The idea of hosting a conference took hold last year when the friends attended the 2011 Region F conference hosted by RPI.  Members of UConn’s SWE chapter were impressed with the well-organized event, career fair and great turnout. Energized by the powerful messages and strong mentors they encountered at the event, the next year Kelsey, Amanda and Taylor submitted a persuasive proposal to host the event at UConn.

From then on, planning took center stage, with weekly meetings across the year culminating in this year’s conference. “Our goal for the conference was for members to attend, learn about their optional career paths and enjoy the experience.” The conference program aimed to help participants define their personal success and determine the necessary steps to achieve their goals, whether their ultimate aspirations lie in industry or academia. 

Throughout the conference, attendees had the opportunity to participate in workshops geared to the interests of continuing undergraduates, graduating seniors, practicing engineers and academics.

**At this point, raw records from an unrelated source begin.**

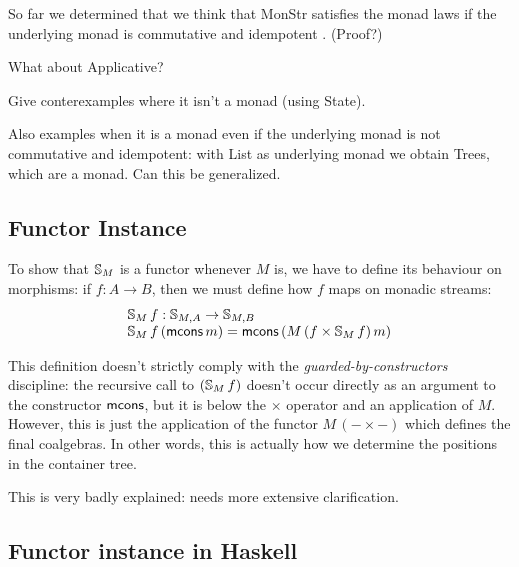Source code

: \documentclass{article}
\begin{document}
So far we determined that we think that MonStr satisfies the monad laws if the underlying monad is commutative and idempotent \cite{idempotent_monads}. (Proof?)

What about Applicative?

Give conterexamples where it isn't a monad (using State).

Also examples when it is a monad even if the underlying monad is not commutative and idempotent: with List as underlying monad we obtain Trees, which are a monad. Can this be generalized.

\subsection{Functor Instance}

To show that $\mathbb{S}_{M}$ is a functor whenever $M$ is, we have to define its behaviour on morphisms: if $f:A\rightarrow B$, then we must define how $f$ maps on monadic streams:
$$
\begin{array}{l}
\mathbb{S}_{M}\,f : \mathbb{S}_{M,A} \rightarrow \mathbb{S}_{M,B}\\
\mathbb{S}_{M}\,f\,(\mathsf{mcons}\,m) = \mathsf{mcons}\,(M\,(f\times \mathbb{S}_{M}\,f)\,m)
\end{array}
$$

This definition doesn't strictly comply with the {\em guarded-by-constructors} discipline: the recursive call to $(\mathbb{S}_{M}\,f)$ doesn't occur directly as an argument to the constructor $\mathsf{mcons}$, but it is below the $\times$ operator and an application of $M$.
However, this is just the application of the functor $M\,(- \times -)$ which defines the final coalgebras. In other words, this is actually how we determine the positions in the container tree.
\begin{vcomment}
	This is very badly explained: needs more extensive clarification.
\end{vcomment}
















\subsection{Functor instance in Haskell}

\end{document}
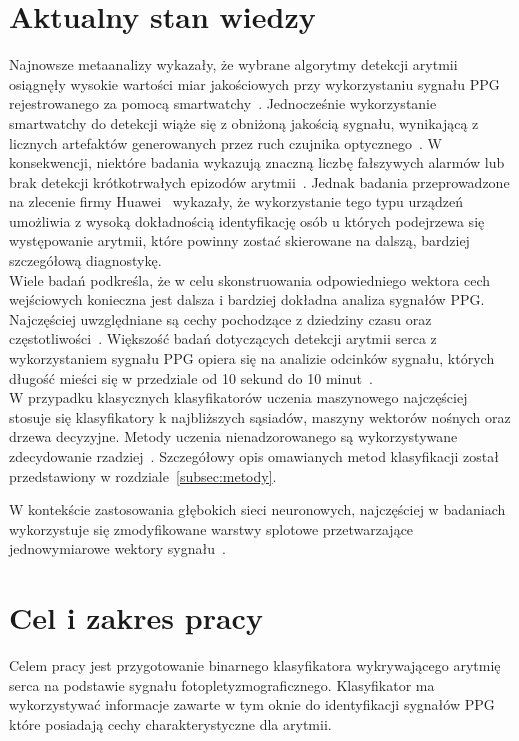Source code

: \documentclass[a4paper,twoside,12pt]{book}
\begin{document}
\section{Aktualny stan wiedzy}


Najnowsze metaanalizy wykazały, że wybrane algorytmy detekcji arytmii osiągnęły wysokie wartości miar jakościowych przy wykorzystaniu sygnału PPG rejestrowanego za pomocą smartwatchy~\cite{Luo2025}. Jednocześnie wykorzystanie smartwatchy do detekcji wiąże się z obniżoną jakością sygnału, wynikającą z licznych artefaktów generowanych przez ruch czujnika optycznego~\cite{Pereira2020}. W konsekwencji, niektóre badania wykazują znaczną liczbę fałszywych alarmów lub brak detekcji krótkotrwałych epizodów arytmii~\cite{Huntelaar2024}. Jednak badania przeprowadzone na zlecenie firmy Huawei~\cite{Guo2019} wykazały, że wykorzystanie tego typu urządzeń umożliwia z wysoką dokładnością identyfikację osób u których podejrzewa się występowanie arytmii, które powinny zostać skierowane na dalszą, bardziej szczegółową diagnostykę.\\

Wiele badań podkreśla, że w celu skonstruowania odpowiedniego wektora cech wejściowych konieczna jest dalsza i bardziej dokładna analiza sygnałów PPG. Najczęściej uwzględniane są cechy pochodzące z dziedziny czasu oraz częstotliwości~\cite{Pereira2016, Paiva2018, Pereira2019}. Większość badań dotyczących detekcji arytmii serca z wykorzystaniem sygnału PPG opiera się na analizie odcinków sygnału, których długość mieści się w przedziale od 10 sekund do 10 minut~\cite{Pereira2020}.\\

W przypadku klasycznych klasyfikatorów uczenia maszynowego najczęściej stosuje się klasyfikatory k najbliższych sąsiadów, maszyny wektorów nośnych oraz drzewa decyzyjne. Metody uczenia nienadzorowanego są wykorzystywane zdecydowanie rzadziej~\cite{Pereira2020}. Szczegółowy opis omawianych metod klasyfikacji został przedstawiony w rozdziale~\ref{subsec:metody}.

W kontekście zastosowania głębokich sieci neuronowych, najczęściej w badaniach wykorzystuje się zmodyfikowane warstwy splotowe przetwarzające jednowymiarowe wektory sygnału~\cite{Kudo2023}.




\section{Cel i zakres pracy}
Celem pracy jest przygotowanie binarnego klasyfikatora wykrywającego arytmię serca na podstawie sygnału fotopletyzmograficznego.
Klasyfikator ma wykorzystywać informacje zawarte w tym oknie do identyfikacji sygnałów PPG które posiadają cechy charakterystyczne dla arytmii.\\
\end{document}
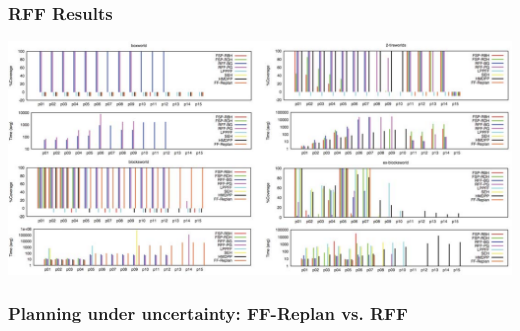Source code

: \documentclass{beamer}
\let\origframetitle=\frametitle
\renewcommand\frametitle[1]{\origframetitle{\textbf{\large{\textrm{#1}}}}}
\begin{document}
\begin{frame}
  \frametitle{RFF Results}

  \includegraphics[width=\textwidth]{images/rff-results.pdf}

\end{frame}

\begin{frame}
  \frametitle{Planning under uncertainty: FF-Replan vs. RFF}
\end{frame}



\end{document}
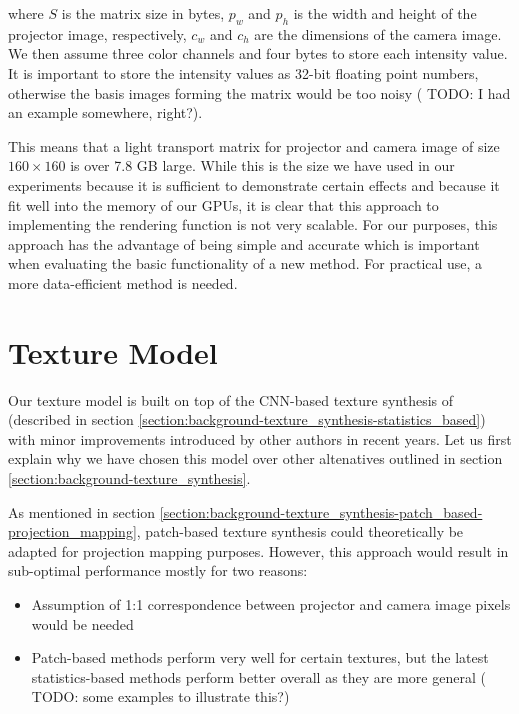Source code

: where \(S\) is the matrix size in bytes, \(p_w\) and \(p_h\) is the width and height of the projector image, respectively, \(c_w\) and \(c_h\) are the dimensions of the camera image. We then assume three color channels and four bytes to store each intensity value. It is important to store the intensity values as 32-bit floating point numbers, otherwise the basis images forming the matrix would be too noisy ({\color{red} TODO: I had an example somewhere, right?}).

This means that a light transport matrix for projector and camera image of size \(160 \times 160\) is over 7.8 GB large. While this is the size we have used in our experiments because it is sufficient to demonstrate certain effects and because it fit well into the memory of our GPUs, it is clear that this approach to implementing the rendering function is not very scalable. For our purposes, this approach has the advantage of being simple and accurate which is important when evaluating the basic functionality of a new method. For practical use, a more data-efficient method is needed.

\section{Texture Model}
\label{section:methods-texture_model}

Our texture model is built on top of the CNN-based texture synthesis of \citet{Gatys2015} (described in section \ref{section:background-texture_synthesis-statistics_based}) with minor improvements introduced by other authors in recent years. Let us first explain why we have chosen this model over other altenatives outlined in section \ref{section:background-texture_synthesis}.

As mentioned in section \ref{section:background-texture_synthesis-patch_based-projection_mapping}, patch-based texture synthesis could theoretically be adapted for projection mapping purposes. However, this approach would result in sub-optimal performance mostly for two reasons:

\begin{itemize}
    \item Assumption of 1:1 correspondence between projector and camera image pixels would be needed
    \item Patch-based methods perform very well for certain textures, but the latest statistics-based methods perform better overall as they are more general ({\color{red} TODO: some examples to illustrate this?})
\end{itemize}

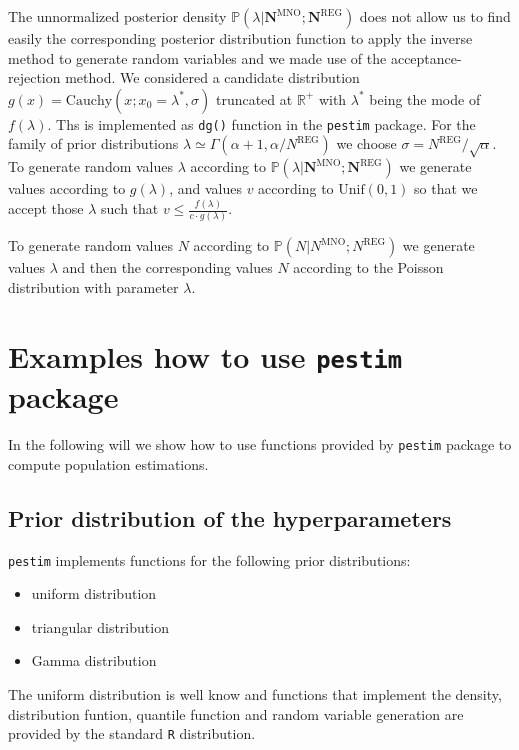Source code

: \documentclass[12pt, a4paper]{article}
\begin{document}
The unnormalized posterior density $\mathbb{P}\left(\lambda|\mathbf{N}^{\textrm{MNO}};\mathbf{N}^{\textrm{REG}}\right)$ 
does not allow us to find easily the corresponding posterior distribution function to apply the inverse method to
generate random variables \cite{Dev86a} and we made use of the acceptance-rejection method. 
We considered a candidate distribution $g(x)=\textrm{Cauchy}(x; x_{0}= \lambda^{*}, \sigma)$ 
truncated at $\mathbb{R}^{+}$ with $\lambda^{*}$ being the mode of $f(\lambda)$. Ths is implemented as \texttt{dg()} 
function in the \texttt{pestim} package.
For the family of prior distributions $\lambda\simeq\Gamma(\alpha + 1, \alpha / N^{\textrm{REG}})$ we choose 
$\sigma = N^{\textrm{REG}}/\sqrt{\alpha}$.
To generate random values $\lambda$ according to $\mathbb{P}\left(\lambda|\mathbf{N}^{\textrm{MNO}};\mathbf{N}^{\textrm{REG}}\right)$ 
we generate values according to $g(\lambda)$, and values $v$ according to $\textrm{Unif}(0,1)$ so that we accept 
those $\lambda$ such that $v\leq \frac{f(\lambda)}{c\cdot g(\lambda)}$.

To generate random values $N$ according to $\mathbb{P}\left(N|N^{\textrm{MNO}};N^{\textrm{REG}}\right)$ we 
generate values $\lambda$ and then the corresponding values $N$ according to the Poisson distribution with parameter $\lambda$. 


\section{Examples how to use \texttt{pestim} package}

In the following will we show how to use functions provided by \texttt{pestim} package to compute population estimations.

\subsection{Prior distribution of the hyperparameters}
\texttt{pestim} implements functions for the following prior distributions:
\begin{itemize}
	\item uniform distribution
	\item triangular distribution
	\item Gamma distribution
\end{itemize}

The uniform distribution is well know and functions that implement the density, distribution funtion, 
quantile function and random variable generation are provided by the standard \texttt{R} distribution.
\end{document}
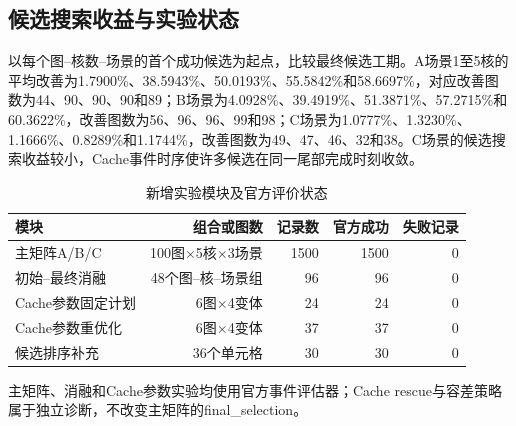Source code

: \subsection{候选搜索收益与实验状态}
以每个图--核数--场景的首个成功候选为起点，比较最终候选工期。A场景1至5核的平均改善为1.7900\%、38.5943\%、50.0193\%、55.5842\%和58.6697\%，对应改善图数为44、90、90、90和89；B场景为4.0928\%、39.4919\%、51.3871\%、57.2715\%和60.3622\%，改善图数为56、96、96、99和98；C场景为1.0777\%、1.3230\%、1.1666\%、0.8289\%和1.1744\%，改善图数为49、47、46、32和38。C场景的候选搜索收益较小，Cache事件时序使许多候选在同一尾部完成时刻收敛。

\begin{table}[H]\centering\small
\caption{新增实验模块及官方评价状态}\label{tab:candidate-status}
\setlength{\tabcolsep}{4pt}
\begin{tabular}{lrrrr}\toprule
模块 & 组合或图数 & 记录数 & 官方成功 & 失败记录\\\midrule
主矩阵A/B/C & 100图$\times$5核$\times$3场景 & 1500 & 1500 & 0\\
初始--最终消融 & 48个图--核--场景组 & 96 & 96 & 0\\
Cache参数固定计划 & 6图$\times$4变体 & 24 & 24 & 0\\
Cache参数重优化 & 6图$\times$4变体 & 37 & 37 & 0\\
候选排序补充 & 36个单元格 & 30 & 30 & 0\\\bottomrule
\end{tabular}\end{table}
主矩阵、消融和Cache参数实验均使用官方事件评估器；Cache rescue与容差策略属于独立诊断，不改变主矩阵的final\_selection。

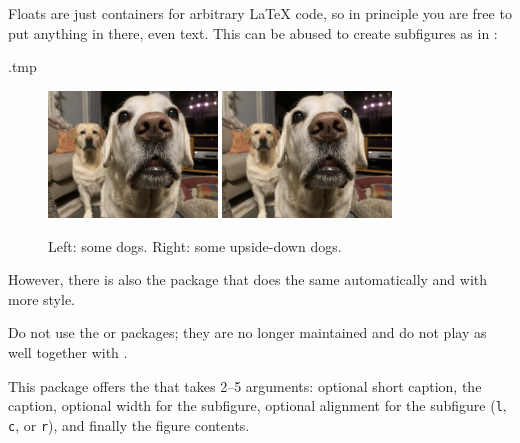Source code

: Floats are just containers for arbitrary \LaTeX{} code,
so in principle you are free to put anything in there, even text.
This can be abused to create subfigures as in :
%
\begin{VerbatimOut}{\jobname.tmp}
\begin{figure}
\centering

\includegraphics[width=0.4\textwidth, alt={The two dogs.}]
  {pictures/TheDogs.jpg}
\hspace{1em}
\includegraphics[angle=180, origin=c,
    width=0.4\textwidth, alt={Same dogs upside down.}]
  {pictures/TheDogs.jpg}

\caption{Left: some dogs. Right: some upside-down dogs.}
\label{fig:hacky subfigs}
\end{figure}

\end{VerbatimOut}
\ExecuteExample

However, there is also the  package that does the same automatically
and with more style.

\begin{warning}
Do not use the  or  packages;
they are no longer maintained and do not play as well together with
.
\end{warning}

This package offers the  that takes 2--5 arguments:
optional short caption, the caption, optional width for the subfigure,
optional alignment for the subfigure (\verb|l|, \verb|c|, or \verb|r|),
and finally the figure contents.

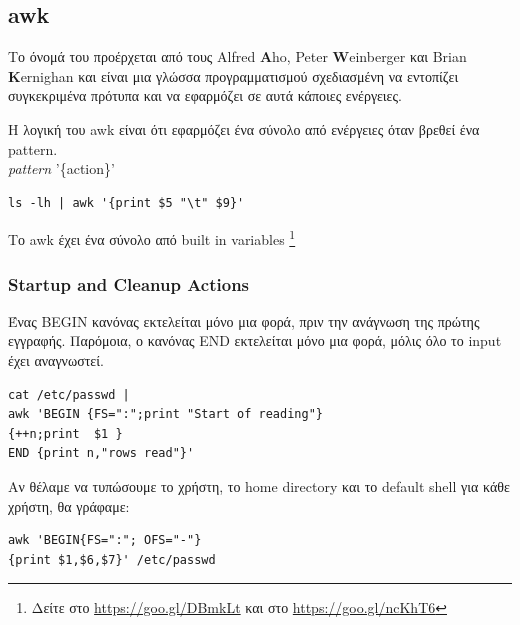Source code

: \subsection{awk}

Το όνομά του προέρχεται από τους Alfred \textbf{A}ho, Peter \textbf{W}einberger και Brian \textbf{K}ernighan και είναι μια γλώσσα προγραμματισμού σχεδιασμένη να εντοπίζει συγκεκριμένα πρότυπα και να εφαρμόζει σε αυτά κάποιες ενέργειες.  

Η λογική του awk είναι ότι εφαρμόζει ένα σύνολο από ενέργειες όταν βρεθεί ένα pattern.\\
\textit{pattern} '\{action\}' \\
\begin{lstlisting}
ls -lh | awk '{print $5 "\t" $9}'
\end{lstlisting}

Το awk έχει ένα σύνολο από built in variables \footnote{Δείτε στο \href{https://goo.gl/DBmkLt}{https://goo.gl/DBmkLt} και στο \href{https://goo.gl/ncKhT6}{https://goo.gl/ncKhT6}}

\subsubsection{Startup and Cleanup Actions}
Ένας BEGIN κανόνας εκτελείται μόνο μια φορά, πριν την ανάγνωση της πρώτης εγγραφής. Παρόμοια, ο κανόνας END εκτελείται μόνο μια φορά, μόλις όλο το input έχει αναγνωστεί.

\begin{lstlisting}
cat /etc/passwd |
awk 'BEGIN {FS=":";print "Start of reading"}
{++n;print  $1 }
END {print n,"rows read"}'
\end{lstlisting}

Αν θέλαμε να τυπώσουμε το χρήστη, το home directory και το default shell για κάθε χρήστη, θα γράφαμε:

\begin{lstlisting}
awk 'BEGIN{FS=":"; OFS="-"} 
{print $1,$6,$7}' /etc/passwd
\end{lstlisting}


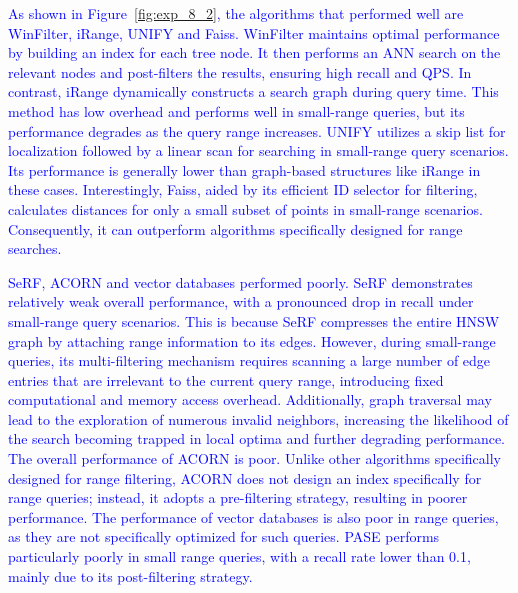 \documentclass[sigconf, nonacm]{acmart}
\begin{document}
{	%
	
	\textcolor{blue}{
		As shown in Figure~\ref{fig:exp_8_2}, the algorithms that performed well are WinFilter, iRange, UNIFY and Faiss.
	WinFilter maintains optimal performance by building an index for each tree node. It then performs an ANN search on the relevant nodes and post-filters the results, ensuring high recall and QPS.
	In contrast, iRange dynamically constructs a search graph during query time. This method has low overhead and performs well in small-range queries, but its performance degrades as the query range increases.
	UNIFY utilizes a skip list for localization followed by a linear scan for searching in small-range query scenarios. Its performance is generally lower than graph-based structures like iRange in these cases.
	Interestingly, Faiss, aided by its efficient ID selector for filtering, calculates distances for only a small subset of points in small-range scenarios. Consequently, it can outperform algorithms specifically designed for range searches.
	}

	\textcolor{blue}{SeRF, ACORN and vector databases performed poorly.
		SeRF demonstrates relatively weak overall performance, with a pronounced drop in recall under small-range query scenarios. This is because SeRF compresses the entire HNSW graph by attaching range information to its edges. However, during small-range queries, its multi-filtering mechanism requires scanning a large number of edge entries that are irrelevant to the current query range, introducing fixed computational and memory access overhead. Additionally, graph traversal may lead to the exploration of numerous invalid neighbors, increasing the likelihood of the search becoming trapped in local optima and further degrading performance.
		The overall performance of ACORN is poor. Unlike other algorithms specifically designed for range filtering, ACORN does not design an index specifically for range queries; instead, it adopts a pre-filtering strategy, resulting in poorer performance.
		The performance of vector databases is also poor in range queries, as they are not specifically optimized for such queries. PASE performs particularly poorly in small range queries, with a recall rate lower than 0.1, mainly due to its post-filtering strategy.
	}

	
	
}
\end{document}
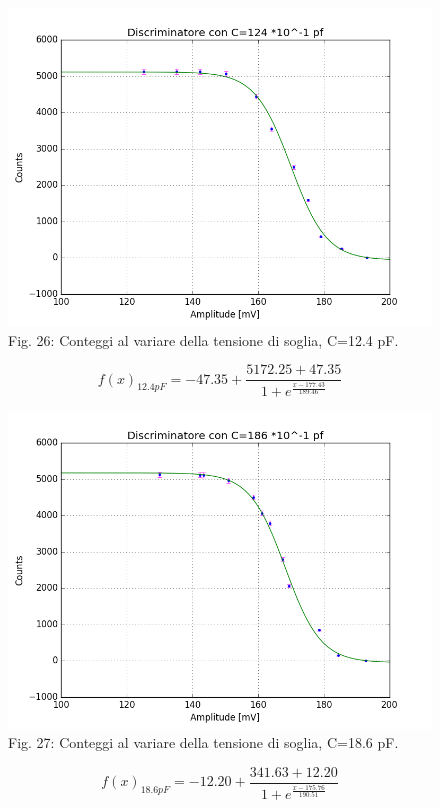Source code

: \documentclass[a4paper]{article}
\begin{document}
\begin{figure}[H]
\includegraphics[width=1\textwidth]{discriminatore_124C}
        \caption{Fig. 26: Conteggi al variare della tensione di soglia, C=12.4 pF.}
        \label{fig:26}
\end{figure}
\begin{equation}
f(x)_{12.4 pF}= -47.35 + \frac{5172.25+47.35}{1+e^{\frac{x-177.43}{189.46}}}
\end{equation}

\begin{figure}[H]
\includegraphics[width=1\textwidth]{discriminatore_186C}
        \caption{Fig. 27: Conteggi al variare della tensione di soglia, C=18.6 pF.}
        \label{fig:27}
\end{figure}
\begin{equation}
f(x)_{18.6 pF}= -12.20 + \frac{341.63+12.20}{1+e^{\frac{x-175.76}{190.51}}}
\end{equation}
\end{document}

Topics spanned professional, leadership and personal development, and included subjects such as financial best practices, leaderships coaching, interview and resume tips, professional networking, the Myers Briggs assessment tool, and giving/receiving job performance feedback.

Tours of the UConn water treatment plant, tissue mechanics lab, and cogeneration plant afforded attendees an insider’s view of exciting operational facilities at UConn.  Another popular event, attracting large numbers of SWE students, was the career fair featuring recruiters from top employers around the region, several of whom conducted on-site interviews with candidates and even made job offers.  Many of the companies were recruiting for summer internships and co-ops as well as full-time jobs post-graduation.

With the successful event now in their rear-view mirrors, how do Kelsey, Amanda and Taylor judge their experience? “It was awesome to know that, just as we were impressed and inspired by the conference in Boston, we were able to spark that same feeling of excitement and inspiration in this year’s attendees,” they remarked. Already, the team has received inquiries from other SWE chapters intent on hosting upcoming conferences. 

The challenge to impart leadership lessons and best practices to a new cohort of UConn SWE chapter members has not been ignored by Amanda, Kelsey, Taylor and their fellow leaders. Until January, Amanda served as president, Taylor was vice president, and Kelsey was conference chair.  Now, they are training the new class of UConn-SWE officers so the momentum will continue next year. Taking the baton for the next year are president Nicole Henry, vice president Kerry McCaffrey, treasurer Emily Itzkowitz, and secretary Naomi Tennakoon.